For now my only goal is eventually going to sleep.
I got to Atlanta today after 11 hours of traveling a route that should have been four hours. My mind is scrambled. I'm not sure how much of this will make sense.
Saturday night, a friend called to say that I should have a hatchet to chop through the roof if my house flooded. At four or five am I woke up and found a map had been posted online detailing the flooding that would occur with a category five storm. I gathered the dogs and left, frantically trying to beat the official evacuation order. I had heard that in Ivan people were trapped on the highway for 24 hours. I made it to Hattiesburg, MS, where I stayed with a former student, who welcomed me and my three dogs even though her main concern was protecting her elderly cat. The whole way up to Hattiesburg, I noticed how many cars were packed with nothing but pets. Frequently, on my right, I noticed two cars: a man in a pickup with a Chow Chow and a minature pincher followed by a woman in a hatchback with cages of parrots and other exotic birds. I assumed they were all traveling together.
Once I got to Hattiesburg, I realized we would be hit by the eye of the storm, but it was too late to move. Early the next morning, the electric went out, and I watched as the sky flashed red in the distance. I had never seen anything like that before.
By noon the eye was above us and we had drunk all of the wine. I laid down for a nap in the living room, while my host went with her cat into her bedroom. I opened my eyes after a huge gust of wind--before my nap the wind had already been bringing down the huge limbs of of the oaks outside our windows. I looked up at the closed bedroom door and saw it bump forward, as if there had been a burst of wind behind it. My dog Brando ran to the door just as my friend opened it from the other side. She was standing, quite still, with her cat in her arms. I leaned forward to pull Brando away and saw that her room was now filled with a tree--the trunk of an oak had plunged through the ceiling, shattered her television and most of the other components on her entertainment center, and narrowly missed her cat.

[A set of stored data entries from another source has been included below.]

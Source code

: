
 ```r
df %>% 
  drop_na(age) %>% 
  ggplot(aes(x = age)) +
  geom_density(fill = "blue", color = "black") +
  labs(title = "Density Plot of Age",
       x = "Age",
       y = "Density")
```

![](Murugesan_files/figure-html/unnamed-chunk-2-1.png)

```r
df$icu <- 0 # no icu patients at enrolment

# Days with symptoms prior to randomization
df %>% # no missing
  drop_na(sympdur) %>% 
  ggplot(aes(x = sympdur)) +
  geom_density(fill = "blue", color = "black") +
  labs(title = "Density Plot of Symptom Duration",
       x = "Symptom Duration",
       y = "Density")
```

We spent the rest of the storm huddled on the living room floor. My dogs didn't even know there was a cat near them until the storm subsided. Everyone was still. My friend said she was worried that the rest of the tree would come crashing down on us. I pointed to the window and showed her that there wasn't anything left of the tree. When it was safe, I walked outside to check on friends down the street. Every couple of yards there was another whole tree or power line to climb over, every other house was at least partially destroyed.

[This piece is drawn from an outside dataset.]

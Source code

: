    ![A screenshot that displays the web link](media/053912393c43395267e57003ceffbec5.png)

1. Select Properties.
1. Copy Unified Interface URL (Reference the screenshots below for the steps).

I moved to another house later that night, and spent the next days relying on friends and stangers who were cooking the contents of their freezers over fire. There was no electicity, no water, no phones, no TV, no information from the local authorities or federal goverment. FEMA arrived today, supposedly. The Red Cross spent most of Wednesday telling people they could get water at the Coca Cola plant---which proved to be completely untrue. There was no gasoline, and conflicting, maddening reports of which highways were passable and which were not. The National Guard arrived with water and ice, but no one knew where they were distributing it. Then, it turned out that they were only giving one bag of ice and one gallon of water per car. Yet they also requested that no one drive their cars. And the only locations to receive this stuff is outside of town.
At least two people were shot in disgreements about ice.
I left today without knowing if the road I was taking was clear, or if I would be able to get gas along the way. But I couldn't stand the heat any more. The refridgerators were empty, my friends leaving town. And at night, sleeping with the doors and windows open to escape the heat, I began to feel uncomfortable with the people wandering outside.
Where are the police? The National Guard? The military? Even FEMA didn't show up until today and their location was mystery.
And this wasn't even as bad as what is happening in New Orleans.
My heart is broken. I'm angry. And I'm going to bed. But there will be more later.